Express Entry’s targeted occupations: How many trades workers does Canada need?
Express Entry category-based draws were introduced earlier in 2023 by the Canadian federal government as a means of leveraging immigration to address labour market gaps in five specific occupational categories*.
*2023 Express Entry categories include healthcare; science, technology, engineering and mathematics (STEM); transport; trades; and agriculture/agri-food.
To aid key employment sectors with some of the largest labour market gaps in this country, IRCC introduced category-based selection draws for Express Entry earlier this year.
The first-ever category-based draw for Express Entry took place on June 28 and – as of the time of writing – there have been four more category-based draws for these five occupational groups since then.
Note: The primary difference between “standard” Express Entry draws and the new category-based draws is the emphasis placed on a candidate’s Comprehensive Ranking System (CRS) scores. While standard draws use CRS scores as their primary way of ranking candidates, the newer draws prioritize candidates with specific work experience.
Why trades were chosen as a targeted Express Entry category
According to Employment and Social Development Canada (ESDC), “skilled trades are in high demand, rewarding and essential to communities across Canada.” Further, ESDC projects that, to meet nationwide demand for skilled trades work, more than 256,000 new apprentices “are needed over the next five years.”
In addition, according to a Government of Canada news release from August this year, “the Canadian Apprenticeship Forum estimates that over 122,000 new journeypersons will be required to sustain workforce certification across Red Seal trades in Canada” between 2022 and 2026.
Note: The Red Seal is a program that develops standards and exams for Red Seal trades. A tradesperson who passes the Red Seal exam receives a Red Seal endorsement, which is proof that a tradesperson has met the national standard in their trade.
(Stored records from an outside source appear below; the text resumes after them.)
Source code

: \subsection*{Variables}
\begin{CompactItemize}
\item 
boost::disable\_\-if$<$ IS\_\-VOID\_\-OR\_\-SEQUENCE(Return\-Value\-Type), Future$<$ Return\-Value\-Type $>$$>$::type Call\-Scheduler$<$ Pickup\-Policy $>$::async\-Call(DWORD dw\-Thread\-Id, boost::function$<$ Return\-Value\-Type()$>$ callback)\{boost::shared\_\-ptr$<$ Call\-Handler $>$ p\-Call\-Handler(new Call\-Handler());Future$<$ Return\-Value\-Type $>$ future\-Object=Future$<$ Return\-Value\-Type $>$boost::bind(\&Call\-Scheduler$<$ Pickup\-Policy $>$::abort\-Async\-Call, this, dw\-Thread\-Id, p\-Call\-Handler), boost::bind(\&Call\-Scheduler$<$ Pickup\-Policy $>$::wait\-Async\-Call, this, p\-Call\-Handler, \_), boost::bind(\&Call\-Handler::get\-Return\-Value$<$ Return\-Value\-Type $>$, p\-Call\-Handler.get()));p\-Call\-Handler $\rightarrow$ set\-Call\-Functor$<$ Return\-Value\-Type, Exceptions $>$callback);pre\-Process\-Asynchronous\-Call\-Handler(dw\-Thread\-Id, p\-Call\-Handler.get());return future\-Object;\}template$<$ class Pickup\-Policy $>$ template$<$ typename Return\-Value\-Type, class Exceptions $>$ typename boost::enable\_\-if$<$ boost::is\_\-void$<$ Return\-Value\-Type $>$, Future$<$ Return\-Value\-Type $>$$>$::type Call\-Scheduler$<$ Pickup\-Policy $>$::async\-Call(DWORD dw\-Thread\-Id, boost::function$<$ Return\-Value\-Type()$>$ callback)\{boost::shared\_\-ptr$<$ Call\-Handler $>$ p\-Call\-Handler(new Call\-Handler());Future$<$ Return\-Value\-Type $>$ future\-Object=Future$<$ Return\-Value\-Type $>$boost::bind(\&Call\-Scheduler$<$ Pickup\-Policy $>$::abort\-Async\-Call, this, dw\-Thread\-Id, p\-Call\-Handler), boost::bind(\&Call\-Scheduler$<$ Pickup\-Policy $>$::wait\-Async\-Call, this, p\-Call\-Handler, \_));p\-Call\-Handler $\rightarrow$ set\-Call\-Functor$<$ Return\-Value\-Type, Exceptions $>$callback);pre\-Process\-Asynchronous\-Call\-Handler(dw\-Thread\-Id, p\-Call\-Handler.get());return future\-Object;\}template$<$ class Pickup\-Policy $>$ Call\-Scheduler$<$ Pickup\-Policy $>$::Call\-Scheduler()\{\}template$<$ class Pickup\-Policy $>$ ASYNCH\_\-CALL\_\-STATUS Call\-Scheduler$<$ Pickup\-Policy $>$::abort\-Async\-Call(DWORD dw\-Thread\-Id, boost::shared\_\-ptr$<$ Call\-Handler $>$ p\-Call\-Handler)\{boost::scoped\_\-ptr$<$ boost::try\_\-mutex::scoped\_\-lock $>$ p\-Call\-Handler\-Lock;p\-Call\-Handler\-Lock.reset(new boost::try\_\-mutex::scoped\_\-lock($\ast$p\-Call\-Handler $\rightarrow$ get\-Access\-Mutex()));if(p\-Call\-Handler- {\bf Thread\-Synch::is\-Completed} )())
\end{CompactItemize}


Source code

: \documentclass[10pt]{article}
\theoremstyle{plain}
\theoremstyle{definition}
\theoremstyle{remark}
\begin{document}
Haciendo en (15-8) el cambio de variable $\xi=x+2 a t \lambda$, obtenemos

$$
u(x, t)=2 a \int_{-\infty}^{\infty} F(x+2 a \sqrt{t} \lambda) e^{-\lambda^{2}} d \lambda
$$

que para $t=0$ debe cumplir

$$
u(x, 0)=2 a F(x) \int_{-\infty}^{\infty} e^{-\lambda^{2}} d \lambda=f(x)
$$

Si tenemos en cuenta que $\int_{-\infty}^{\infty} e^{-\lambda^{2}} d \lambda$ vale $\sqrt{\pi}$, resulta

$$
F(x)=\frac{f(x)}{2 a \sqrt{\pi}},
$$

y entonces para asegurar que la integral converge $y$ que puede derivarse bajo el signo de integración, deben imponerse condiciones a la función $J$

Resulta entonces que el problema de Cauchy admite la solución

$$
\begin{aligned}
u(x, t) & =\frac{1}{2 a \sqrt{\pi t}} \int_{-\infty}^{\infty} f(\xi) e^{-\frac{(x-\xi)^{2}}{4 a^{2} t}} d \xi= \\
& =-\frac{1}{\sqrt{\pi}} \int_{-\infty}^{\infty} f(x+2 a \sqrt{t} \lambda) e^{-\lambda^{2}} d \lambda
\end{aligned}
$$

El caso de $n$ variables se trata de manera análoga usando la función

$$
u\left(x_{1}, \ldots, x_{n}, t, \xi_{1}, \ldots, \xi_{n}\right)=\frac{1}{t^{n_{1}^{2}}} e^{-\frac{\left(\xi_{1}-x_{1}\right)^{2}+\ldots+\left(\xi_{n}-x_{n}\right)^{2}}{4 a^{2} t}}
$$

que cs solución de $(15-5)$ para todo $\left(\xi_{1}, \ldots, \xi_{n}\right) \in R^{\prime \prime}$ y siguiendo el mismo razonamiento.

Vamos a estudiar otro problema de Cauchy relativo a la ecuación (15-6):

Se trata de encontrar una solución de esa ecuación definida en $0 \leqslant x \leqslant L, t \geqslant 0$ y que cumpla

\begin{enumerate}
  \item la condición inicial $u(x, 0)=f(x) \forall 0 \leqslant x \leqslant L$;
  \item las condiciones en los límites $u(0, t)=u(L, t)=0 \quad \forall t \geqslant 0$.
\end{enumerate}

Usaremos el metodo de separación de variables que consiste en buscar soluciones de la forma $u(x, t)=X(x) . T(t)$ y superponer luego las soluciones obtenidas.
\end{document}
Taken together, these projections and estimates validate why the Canadian government has chosen to emphasize the immigration of candidates with work experience in trade occupations through category-based draws this year.
How many trades workers does Canada need?
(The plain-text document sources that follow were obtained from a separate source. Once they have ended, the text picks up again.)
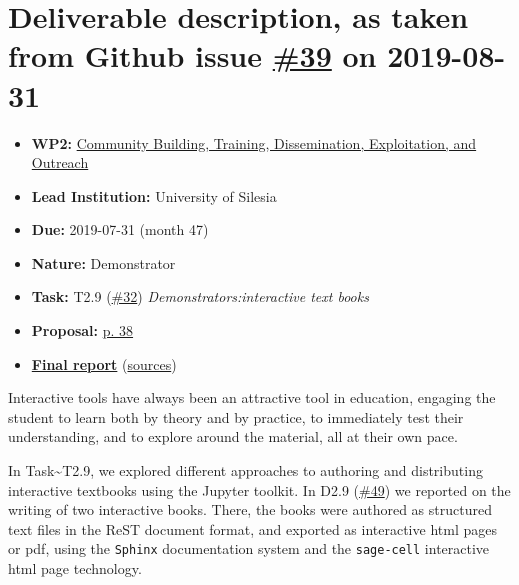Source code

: \hypertarget{deliverable-description-as-taken-from-github-issue-39-on-2019-08-31}{%
\section*{\texorpdfstring{Deliverable description, as taken from Github
issue
\href{https://github.com/OpenDreamKit/OpenDreamKit/issues/39}{\#39} on
2019-08-31}{Deliverable description, as taken from Github issue \#39 on 2019-08-31}}\label{deliverable-description-as-taken-from-github-issue-39-on-2019-08-31}}

\begin{itemize}
\tightlist
\item
  \textbf{WP2:}
  \href{https://github.com/OpenDreamKit/OpenDreamKit/tree/master/WP2}{Community
  Building, Training, Dissemination, Exploitation, and Outreach}
\item
  \textbf{Lead Institution:} University of Silesia
\item
  \textbf{Due:} 2019-07-31 (month 47)
\item
  \textbf{Nature:} Demonstrator
\item
  \textbf{Task:} T2.9
  (\href{https://github.com/OpenDreamKit/OpenDreamKit/issues/32}{\#32})
  \emph{Demonstrators:interactive text books}
\item
  \textbf{Proposal:}
  \href{https://github.com/OpenDreamKit/OpenDreamKit/raw/master/Proposal/proposal-www.pdf}{p.
  38}
\item
  \textbf{\href{https://github.com/OpenDreamKit/OpenDreamKit/raw/master/WP2/D2.14/report-final.pdf}{Final
  report}}
  (\href{https://github.com/OpenDreamKit/OpenDreamKit/raw/master/WP2/D2.14/}{sources})
\end{itemize}

Interactive tools have always been an attractive tool in education,
engaging the student to learn both by theory and by practice, to
immediately test their understanding, and to explore around the
material, all at their own pace.

In Task\textasciitilde T2.9, we explored different approaches to
authoring and distributing interactive textbooks using the Jupyter
toolkit. In D2.9
(\href{https://github.com/OpenDreamKit/OpenDreamKit/issues/49}{\#49}) we
reported on the writing of two interactive books. There, the books were
authored as structured text files in the ReST document format, and
exported as interactive html pages or pdf, using the \texttt{Sphinx}
documentation system and the \texttt{sage-cell} interactive html page
technology.

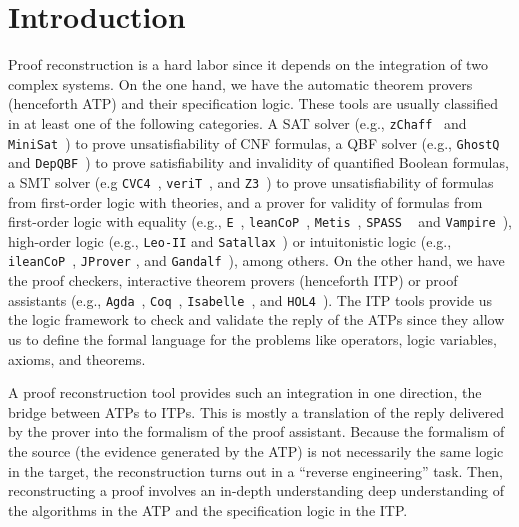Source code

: \documentclass[main.tex]{subfiles}
\begin{document}

\section{Introduction}
\label{sec:introduction}

Proof reconstruction is a hard labor since it depends on the integration
of two complex systems. On the one hand, we have the automatic theorem provers
(henceforth ATP) and their specification logic. These tools are usually
classified in at least one of the following categories. A SAT solver
(e.g., \verb!zChaff!~\cite{Moskewicz2001} and \verb!MiniSat!~\cite{Een2004})
to prove unsatisfiability of CNF formulas, a QBF solver
(e.g., \verb!GhostQ!~\cite{Klieber2014} and \verb!DepQBF!~\cite{Lonsing2017})
to prove satisfiability and invalidity of quantified Boolean formulas, a SMT
solver (e.g \verb!CVC4!~\cite{Barrett2011}, \verb!veriT!~\cite{bouton2009},
and \verb!Z3!~\cite{DeMoura2008}) to prove unsatisfiability of formulas
from first-order logic with theories, and a prover for validity of
formulas from first-order logic with equality
(e.g., \verb!E!~\cite{Schulz:AICOM-2002}, \verb!leanCoP!~\cite{Otten2008},
\verb!Metis!~\cite{hurd2003first}, \verb!SPASS! ~\cite{Weidenbach2009} and
\verb!Vampire!~\cite{Riazanov1999}), high-order logic (e.g., \verb!Leo-II!
\cite{Benzmuller2008} and \verb!Satallax!~\cite{Brown2012}) or intuitonistic
logic (e.g., \verb!ileanCoP!~\cite{Otten2008}, \verb!JProver!
\cite{Schmitt2001}, and \verb!Gandalf!~\cite{Tammet1997}), among others.
On the other hand, we have the proof checkers, interactive theorem provers
(henceforth ITP) or proof assistants (e.g., \verb!Agda!~\cite{agdateam},
\verb!Coq!~\cite{coqteam}, \verb!Isabelle!~\cite{paulson1994isabelle}, and
\verb!HOL4!~\cite{norrish2007hol}).
The ITP tools provide us the logic framework to check and validate the
reply of the ATPs since they allow us to define the formal language for
the problems like operators, logic variables, axioms, and theorems.

A proof reconstruction tool provides such an integration in one direction,
the bridge between ATPs to ITPs. This is mostly a translation of the reply
delivered by the prover into the formalism of the proof assistant.
Because the formalism of the source (the evidence generated by the ATP) is
not necessarily the same logic in the target, the reconstruction turns out
in a ``reverse engineering'' task. Then, reconstructing a proof involves an
in-depth understanding deep understanding of the algorithms in the ATP and
the specification logic in the ITP.
\end{document}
On top of the demand projections above, courtesy of the ESDC and the Canadian Apprenticeship Forum, BuildForce Canada estimates that the construction industry across Canada must recruit 299,200 new workers by 2032. This projection is driven by the fact that 20% of the 2022 labour force in this field (245,100 workers) is expected to retire soon.
Additionally, ESDC operates an online tool called the Canadian Occupational Projection System (COPS). According to this tool, when looking at the occupational outlook for “trades helpers and labourers”, job openings are projected to grow by nearly 20,000 between 2022 and 2031.
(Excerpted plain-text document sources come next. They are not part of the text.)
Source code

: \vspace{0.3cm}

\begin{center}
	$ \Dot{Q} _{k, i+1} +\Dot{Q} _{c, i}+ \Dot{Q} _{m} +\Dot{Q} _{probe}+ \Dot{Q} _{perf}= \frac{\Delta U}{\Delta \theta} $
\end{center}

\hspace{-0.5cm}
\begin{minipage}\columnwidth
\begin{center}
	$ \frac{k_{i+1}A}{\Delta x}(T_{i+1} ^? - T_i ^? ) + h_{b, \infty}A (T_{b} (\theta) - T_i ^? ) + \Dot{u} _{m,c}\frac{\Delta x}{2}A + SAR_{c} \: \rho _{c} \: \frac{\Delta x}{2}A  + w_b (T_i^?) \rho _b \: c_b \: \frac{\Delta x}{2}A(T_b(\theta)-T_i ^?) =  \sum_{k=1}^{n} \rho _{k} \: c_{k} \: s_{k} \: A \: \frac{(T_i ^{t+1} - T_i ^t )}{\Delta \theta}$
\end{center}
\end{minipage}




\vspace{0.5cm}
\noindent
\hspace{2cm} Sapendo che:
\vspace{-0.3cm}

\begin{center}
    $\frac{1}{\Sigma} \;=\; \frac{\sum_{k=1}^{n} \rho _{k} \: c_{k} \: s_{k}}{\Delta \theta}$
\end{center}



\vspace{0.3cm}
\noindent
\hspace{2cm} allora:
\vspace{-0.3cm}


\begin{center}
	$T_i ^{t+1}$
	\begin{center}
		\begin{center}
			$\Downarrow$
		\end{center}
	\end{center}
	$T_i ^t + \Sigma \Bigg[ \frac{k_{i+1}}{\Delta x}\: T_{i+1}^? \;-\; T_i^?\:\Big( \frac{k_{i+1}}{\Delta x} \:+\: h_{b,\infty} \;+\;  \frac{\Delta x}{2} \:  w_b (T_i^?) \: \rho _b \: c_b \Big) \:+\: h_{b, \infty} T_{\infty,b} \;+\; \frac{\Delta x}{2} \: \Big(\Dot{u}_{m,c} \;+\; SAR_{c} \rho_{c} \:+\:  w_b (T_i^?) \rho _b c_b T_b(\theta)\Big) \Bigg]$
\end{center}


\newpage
More specifically, the following outlines exactly how four different factors are expected to contribute to new job openings within this occupational group over the coming years.
- 3,400 (17%) of job openings will be due to “expansion demand”
- 11,800 (60%) of job openings will be created due to “retirements”
- 1,800 (9%) of job openings will be due to “other replacement demand”
- 2,600 (13%) of job openings will be due to “emigration”
Cumulatively, these figures signal that Canada will require thousands of new workers in skilled trade occupations to work towards correcting this industry’s labour shortages.
What opportunity does this present for prospective immigrants to Canada?
According to the 2022 year-end Express Entry report, immigration candidates with experience in trades occupations were among the top recipients of Invitations to Apply (ITAs) for permanent residence in Canada last year.
Specifically, Cooks were among the top 15 primary occupations of Canadian immigrants who received an ITA in 2022. This continues a trend from 2021. That year, people in this occupation were among the top five ITA recipients by primary occupation.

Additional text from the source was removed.